Der erste Eindruck hinterließ keine übermäßig deutlichen Spuren. Aus der Ukraine kommend änderte sich nicht sonderlich viel, oberflächlich gesehen. Es wirkte auch im zweiten Eindruck wie eine astreine sowjetische Provinzstadt ohne viel Schnickschnack. Kleinere Details fielen erst bei genauen Hinschauen auf. Weniger Werbung, weniger Armut auf den Straßen. Doch das waren nur subjektive Beobachtungen. In der Hauptstadt. Kurz vor DEM Feiertag. Das wollte wahrlich nicht viel heißen.
Die folgenden Tage gehören der Bürokratie. Nichts anderes hatte ich erwartet und eigentlich bin ich, nachdem ich schon nach 2 Tagen und läppischen zwei Ämtern meine Registrierung in den Händen halte, ein wenig enttäuscht. Offenbar hat der Pridnestrowische Tourismus seine Kinderkrankheiten und Rüpelphase schon hinter sich. Harmlos wie ein ungelenker Jungerwachsener taumelt er den Erwartungen erlebnishungriger Reisender entgegen. Aber natürlich ist dies ein hervorragender Erkenntnishorizont um die Gegenwärtigkeit auszuloten. Auffällig hier: Die Dominanz des Papierkriegers ist zwar ungebrochen und in stolzer Tradition zu den zaristischen Schreibstuben und sowjetischen Bürohöllen, doch die Angst ist gleichsam nicht allgegenwärtig und in ihrer Strahlkraft wie durch mediterrane Lässigkeit sacht abgefedert.

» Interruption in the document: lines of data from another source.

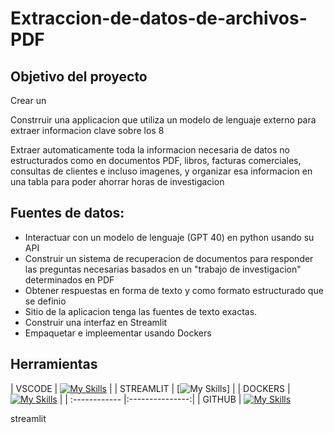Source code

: # Extraccion-de-datos-de-archivos-PDF


## Objetivo del proyecto

Crear un 

Constrruir una applicacion que utiliza un modelo de lenguaje externo para extraer informacion clave sobre los 8 

Extraer automaticamente toda la informacion necesaria de datos no estructurados como en documentos PDF, libros, facturas comerciales, consultas de clientes e incluso imagenes, y organizar esa informacion en una tabla para poder ahorrar horas de investigacion 


## Fuentes de datos:


- Interactuar con un modelo de lenguaje (GPT 40) en python usando su API
- Construir un sistema de recuperacion de documentos para responder las preguntas necesarias basados en un "trabajo de investigacion" determinados en PDF
- Obtener respuestas en forma de texto y como formato estructurado que se definio
- Sitio de la aplicacion tenga las fuentes de texto exactas.
- Construir una interfaz en Streamlit
- Empaquetar e impleementar usando Dockers

## Herramientas

| VSCODE  | [![My Skills](https://skillicons.dev/icons?i=vscode)](https://skillicons.dev)  | 
| STREAMLIT | [![My Skills](https://go-skill-icons.vercel.app/api/icons?i=streamlit,yew&titles=true)]  |
| DOCKERS | [![My Skills](https://skillicons.dev/icons?i=docker)](https://skillicons.dev) | 
| :------------ |:---------------:| 
| GITHUB | [![My Skills](https://skillicons.dev/icons?i=git,github)](https://skillicons.dev)




streamlit




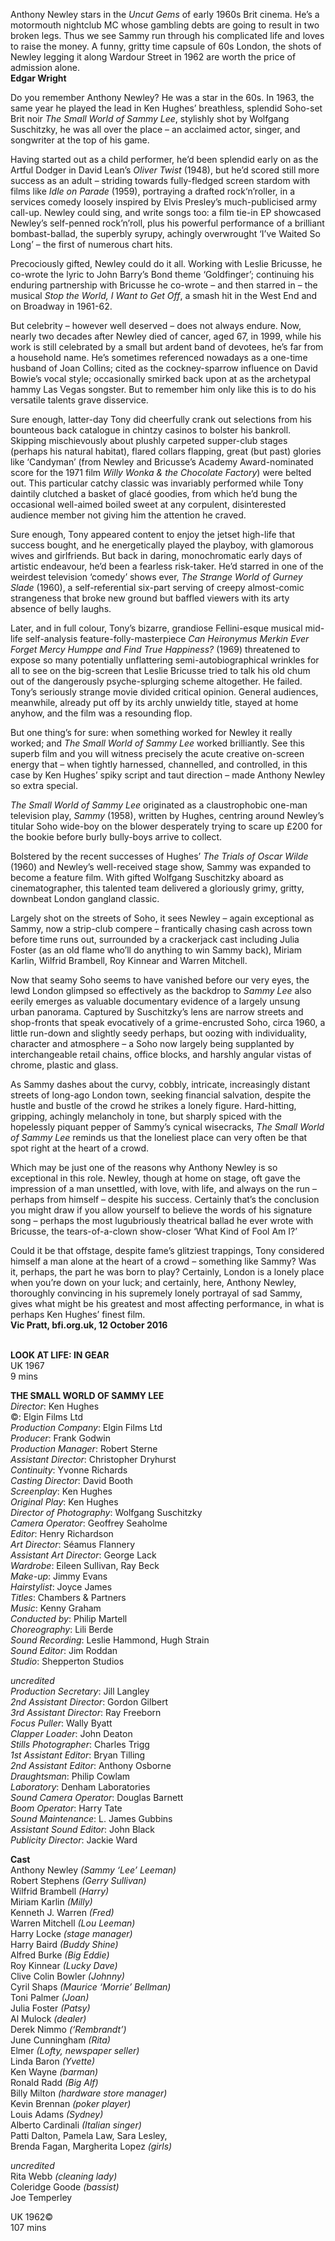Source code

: 

Anthony Newley stars in the _Uncut Gems_ of early 1960s Brit cinema. He’s a motormouth nightclub MC whose gambling debts are going to result in two broken legs. Thus we see Sammy run through his complicated life and loves to raise the money. A funny, gritty time capsule of 60s London, the shots of Newley legging it along Wardour Street in 1962 are worth the price of admission alone.  
**Edgar Wright**

Do you remember Anthony Newley? He was a star in the 60s. In 1963, the same year he played the lead in Ken Hughes’ breathless, splendid Soho-set Brit noir  _The Small World of Sammy Lee_, stylishly shot by Wolfgang Suschitzky, he was all over the place – an acclaimed actor, singer, and songwriter at the top of his game.

Having started out as a child performer, he’d been splendid early on as the Artful Dodger in David Lean’s _Oliver Twist_ (1948), but he’d scored still more success as an adult – striding towards fully-fledged screen stardom with films like _Idle on Parade_ (1959), portraying a drafted rock‘n’roller, in a services comedy loosely inspired by Elvis Presley’s much-publicised army call-up. Newley could sing, and write songs too: a film tie-in EP showcased Newley’s self-penned rock’n’roll, plus his powerful performance of a brilliant bombast-ballad, the superbly syrupy, achingly overwrought ‘I’ve Waited So Long’ – the first of numerous chart hits.

Precociously gifted, Newley could do it all. Working with Leslie Bricusse, he co-wrote the lyric to John Barry’s Bond theme ‘Goldfinger’; continuing his enduring partnership with Bricusse he co-wrote – and then starred in – the musical _Stop the World, I Want to Get Off_, a smash hit in the West End and on Broadway in  1961-62.

But celebrity – however well deserved – does not always endure. Now, nearly two decades after Newley died of cancer, aged 67, in 1999, while his work is still celebrated by a small but ardent band of devotees, he’s far from a household name. He’s sometimes referenced nowadays as a one-time husband of Joan Collins; cited as the cockney-sparrow influence on David Bowie’s vocal style; occasionally smirked back upon at as the archetypal hammy Las Vegas songster. But to remember him only like this is to do his versatile talents grave disservice.

Sure enough, latter-day Tony did cheerfully crank out selections from his bounteous back catalogue in chintzy casinos to bolster his bankroll. Skipping mischievously about plushly carpeted supper-club stages (perhaps his natural habitat), flared collars flapping, great (but past) glories like ‘Candyman’ (from Newley and Bricusse’s Academy Award-nominated score for the 1971 film _Willy Wonka & the Chocolate Factory_) were belted out. This particular catchy classic was invariably performed while Tony daintily clutched a basket of glacé goodies, from which he’d bung the occasional well-aimed boiled sweet at any corpulent, disinterested audience member not giving him the attention he craved.

Sure enough, Tony appeared content to enjoy the jetset high-life that success bought, and he energetically played the playboy, with glamorous wives and girlfriends. But back in daring, monochromatic early days of artistic endeavour, he’d been a fearless risk-taker. He’d starred in one of the weirdest television ‘comedy’ shows ever, _The Strange World of Gurney Slade_ (1960), a self-referential six-part serving of creepy almost-comic strangeness that broke new ground but baffled viewers with its arty absence of belly laughs.

Later, and in full colour, Tony’s bizarre, grandiose Fellini-esque musical mid-life self-analysis feature-folly-masterpiece _Can Heironymus Merkin Ever Forget Mercy Humppe and Find True Happiness?_ (1969) threatened to expose so many potentially unflattering semi-autobiographical wrinkles for all to see on the big-screen that Leslie Bricusse tried to talk his old chum out of the dangerously psyche-splurging scheme altogether. He failed. Tony’s seriously strange movie divided critical opinion. General audiences, meanwhile, already put off by its archly unwieldy title, stayed at home anyhow, and the film was a resounding flop.

But one thing’s for sure: when something worked for Newley it really worked; and _The Small World of Sammy Lee_ worked brilliantly. See this superb film and you will witness precisely the acute creative on-screen energy that – when tightly harnessed, channelled, and controlled, in this case by Ken Hughes’ spiky script and taut direction – made Anthony Newley so extra special.

_The Small World of Sammy Lee_ originated as a claustrophobic one-man television play, _Sammy_ (1958), written by Hughes, centring around Newley’s titular Soho wide-boy on the blower desperately trying to scare up £200 for the bookie before burly bully-boys arrive to collect.

Bolstered by the recent successes of Hughes’ _The Trials of Oscar Wilde_ (1960) and Newley’s well-received stage show, Sammy was expanded to become a feature film. With gifted Wolfgang Suschitzky aboard as cinematographer, this talented team delivered a gloriously grimy, gritty, downbeat London gangland classic.

Largely shot on the streets of Soho, it sees Newley – again exceptional as Sammy, now a strip-club compere – frantically chasing cash across town before time runs out, surrounded by a crackerjack cast including Julia Foster (as an old flame who’ll do anything to win Sammy back), Miriam Karlin, Wilfrid Brambell, Roy Kinnear and Warren Mitchell.

Now that seamy Soho seems to have vanished before our very eyes, the lewd London glimpsed so effectively as the backdrop to _Sammy Lee_ also eerily emerges as valuable documentary evidence of a largely unsung urban panorama. Captured by Suschitzky’s lens are narrow streets and shop-fronts that speak evocatively of a grime-encrusted Soho, circa 1960, a little run-down and slightly seedy perhaps, but oozing with individuality, character and atmosphere – a Soho now largely being supplanted by interchangeable retail chains, office blocks, and harshly angular vistas of chrome, plastic and glass.

As Sammy dashes about the curvy, cobbly, intricate, increasingly distant streets of long-ago London town, seeking financial salvation, despite the hustle and bustle of the crowd he strikes a lonely figure. Hard-hitting, gripping, achingly melancholy in tone, but sharply spiced with the hopelessly piquant pepper of Sammy’s cynical wisecracks, _The Small World of Sammy Lee_ reminds us that the loneliest place can very often be that spot right at the heart of a crowd.

Which may be just one of the reasons why Anthony Newley is so exceptional in this role. Newley, though at home on stage, oft gave the impression of a man unsettled, with love, with life, and always on the run – perhaps from himself – despite his success. Certainly that’s the conclusion you might draw if you allow yourself to believe the words of his signature song – perhaps the most lugubriously theatrical ballad he ever wrote with Bricusse, the tears-of-a-clown show-closer ‘What Kind of Fool Am I?’

Could it be that offstage, despite fame’s glitziest trappings, Tony considered himself a man alone at the heart of a crowd – something like Sammy? Was it, perhaps, the part he was born to play? Certainly, London is a lonely place when you’re down on your luck; and certainly, here, Anthony Newley, thoroughly convincing in his supremely lonely portrayal of sad Sammy, gives what might be  his greatest and most affecting performance, in what is perhaps Ken Hughes’  finest film.  
**Vic Pratt, bfi.org.uk, 12 October 2016**
<br><br>

**LOOK AT LIFE: IN GEAR**  
UK 1967  
9 mins

**THE SMALL WORLD OF SAMMY LEE**  
_Director_: Ken Hughes  
©: Elgin Films Ltd  
_Production Company_: Elgin Films Ltd  
_Producer_: Frank Godwin  
_Production Manager_: Robert Sterne  
_Assistant Director_: Christopher Dryhurst  
_Continuity_: Yvonne Richards  
_Casting Director_: David Booth  
_Screenplay_: Ken Hughes  
_Original Play_: Ken Hughes  
_Director of Photography_: Wolfgang Suschitzky  
_Camera Operator_: Geoffrey Seaholme  
_Editor_: Henry Richardson  
_Art Director_: Séamus Flannery  
_Assistant Art Director_: George Lack  
_Wardrobe_: Eileen Sullivan, Ray Beck  
_Make-up_: Jimmy Evans  
_Hairstylist_: Joyce James  
_Titles_: Chambers & Partners  
_Music_: Kenny Graham  
_Conducted by_: Philip Martell  
_Choreography_: Lili Berde  
_Sound Recording_: Leslie Hammond, Hugh Strain  
_Sound Editor_: Jim Roddan  
_Studio_: Shepperton Studios

_uncredited_  
_Production Secretary_: Jill Langley  
_2nd Assistant Director_: Gordon Gilbert  
_3rd Assistant Director_: Ray Freeborn  
_Focus Puller_: Wally Byatt  
_Clapper Loader_: John Deaton  
_Stills Photographer_: Charles Trigg  
_1st Assistant Editor_: Bryan Tilling  
_2nd Assistant Editor_: Anthony Osborne  
_Draughtsman_: Philip Cowlam  
_Laboratory_: Denham Laboratories  
_Sound Camera Operator_: Douglas Barnett  
_Boom Operator_: Harry Tate  
_Sound Maintenance_: L. James Gubbins  
_Assistant Sound Editor_: John Black  
_Publicity Director_: Jackie Ward

**Cast**  
Anthony Newley _(Sammy ‘Lee’ Leeman)_  
Robert Stephens _(Gerry Sullivan)_  
Wilfrid Brambell _(Harry)_  
Miriam Karlin _(Milly)_  
Kenneth J. Warren _(Fred)_  
Warren Mitchell _(Lou Leeman)_  
Harry Locke _(stage manager)_  
Harry Baird _(Buddy Shine)_  
Alfred Burke _(Big Eddie)_  
Roy Kinnear _(Lucky Dave)_  
Clive Colin Bowler _(Johnny)_  
Cyril Shaps _(Maurice ‘Morrie’ Bellman)_  
Toni Palmer _(Joan)_  
Julia Foster _(Patsy)_  
Al Mulock _(dealer)_  
Derek Nimmo _(‘Rembrandt’)_  
June Cunningham _(Rita)_  
Elmer _(Lofty, newspaper seller)_  
Linda Baron _(Yvette)_  
Ken Wayne _(barman)_  
Ronald Radd _(Big Alf)_  
Billy Milton _(hardware store manager)_  
Kevin Brennan _(poker player)_  
Louis Adams _(Sydney)_  
Alberto Cardinali _(Italian singer)_  
Patti Dalton, Pamela Law, Sara Lesley,  
Brenda Fagan, Margherita Lopez _(girls)_

_uncredited_  
Rita Webb _(cleaning lady)_  
Coleridge Goode _(bassist)_  
Joe Temperley

UK 1962©  
107 mins
<br><br>
<!--stackedit_data:
eyJoaXN0b3J5IjpbMTM5NTM5OTc5MV19
-->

Selbstverständlich ist hier wie eh und jeh Demut, Geduld und Respekt in reichlichen Portionen gefordert, doch irgendwie schwingt auch mit, dass schon alles gutgehen wird und nichts so heiß gegessen wird usw. usf.
So man also auf diesen erheblichen Zeitfresser eingestellt ist, kann man sich mittels dieser Prozedur hervorragend einstellen auf den Rhythmus des kleinen Ländchens am Dnestr.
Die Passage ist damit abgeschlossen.